The Italian brought along the monkey in his arms. Archie B. calmly and confidently acting as his bodyguard. Jud walked behind to see that the monkey did not get away, and behind him came Ozzie B. sobbing in his hiccoughy way:
“Don't let him kill the po' little thing!”
He could go no farther than the gate. There he stood weeping and looking at the merciless crowd.
Bonaparte was still asleep on his pile of leaves. Jud would have called and wakened him, but Archie B. said: “Oh, the monkey will waken him quick enough—let him alone.”
In the laugh which followed, Jud yielded and Archie B. won the first blood in the battle of brains.
The crowd now stood silent and breathless in one corner of the lot. Only Ozzie B.'s sobs were heard. In the far corner lay Bonaparte.
The Italian stooped, and unlinking the chain of the monkey's collar, sat him on the ground and, pointing to the sleeping dog, whispered something in Italian into his pet's ear.
The crowd scarcely drew its breath as it saw the little animal slipping across the yard to its death.
Within three feet of the dog he stopped, then springing quickly on Bonaparte, with a screeching, bloodcurdling yell, grabbed his stump of a tail in both hands, and as the crowd rushed up, they heard its sharp teeth close on Bonaparte's most sensitive member with the deadly click of a steel trap.

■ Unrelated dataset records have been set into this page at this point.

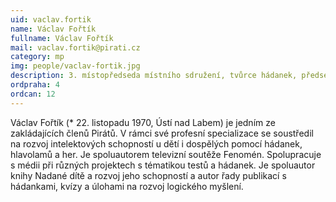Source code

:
 ```yaml
---
uid: vaclav.fortik
name: Václav Fořtík
fullname: Václav Fořtík
mail: vaclav.fortik@pirati.cz
category: mp
img: people/vaclav-fortik.jpg
description: 3. místopředseda místního sdružení, tvůrce hádanek, předseda správní rady Centrum nadání, o.p.s
ordpraha: 4
ordcan: 12
---
```

Václav Fořtík (* 22. listopadu 1970, Ústí nad Labem) je jedním ze zakládajících členů Pirátů. V rámci své profesní specializace se soustředil na rozvoj intelektových schopností u dětí i dospělých pomocí hádanek, hlavolamů a her. Je spoluautorem televizní soutěže Fenomén. Spolupracuje s médii při různých projektech s tématikou testů a hádanek. Je spoluautor knihy Nadané dítě a rozvoj jeho schopností a autor řady publikací s hádankami, kvízy a úlohami na rozvoj logického myšlení.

The effect was instantaneous. A battery could not have brought the champion to his feet quicker. With him came the monkey—glued there—a continuation of the dog's tail.
Around and around went Bonaparte, snarling and howling and making maddening efforts to reach the monkey. But owing to the shortness of Bonaparte's tail, the monkey kept just out of reach, its hind legs braced against the dog, its teeth and nails glued to the two inches of tail.
Around and around whirled Bonaparte, trying to throw off the things which had dropped on him, seemingly, from the skies. His growls of defiance turned to barks, then to bowls of pain and finally, as he ran near to Archie B., he was heard to break into yelps of fright as he broke away dashing around the lot in a whirlwind of leaves and dust.
The champion dog was running!
“Sick him, Bonaparte, grab him—turn round an' grab him!” shouted Jud pale to his eyes, and shaking with shame.
“Seek heem, Ponyparte—O mine Gott, seek him,” shouted Billy.
Jud rushed and tried to head the dog, but the champion seemed to have only one idea in his head—to get away from the misery which brought up his rear.
Around he went once more, then seeing the gate open, he rushed out, knocking Ozzie B. over into the dust, and when the crowd rushed out, nothing could be seen except a cloud of dust going down the village street, in the hind most cloud of it a pair of little red coat tails flapping in the breeze.
Then the little red coat tails suddenly dropped out of the cloud of dust and came running back up the road to meet its master.
Jud watched the vanishing cloud of dust going toward the distant mountains.
“My God—not Bonaparte—not the champion,” he said.
Billy stood also looking with big Dutch tears in his eyes. He watched the cloud of dust go over the distant hills. Then he waved his hand sadly—
“Goot-pye, mine bac'n!”
The monkey came up grinning triumphantly.
Thinking he had done something worthy of a penny, he added to Billy Buch's woe by taking off his comical cap and passing it around for a collection.
He was honest in it, but the crowd took it as irony, and amid their laughter Jud and Billy slipped away.
Uncle Billy, the stake-holder, in handing the money over to the Italian, remarked:
“Wal, it don't look so much ag'in nachur now, after all.”
“Breens uppa dar”—smiled the Italian as he put ten eagles into Archie B.'s hand. All of which made Archie B. vain, for the crowd now cheered him as they had jeered before.
“Come, let's go, Ozzie B.,” he said. “They ain't no man livin' can stand too much heroism.”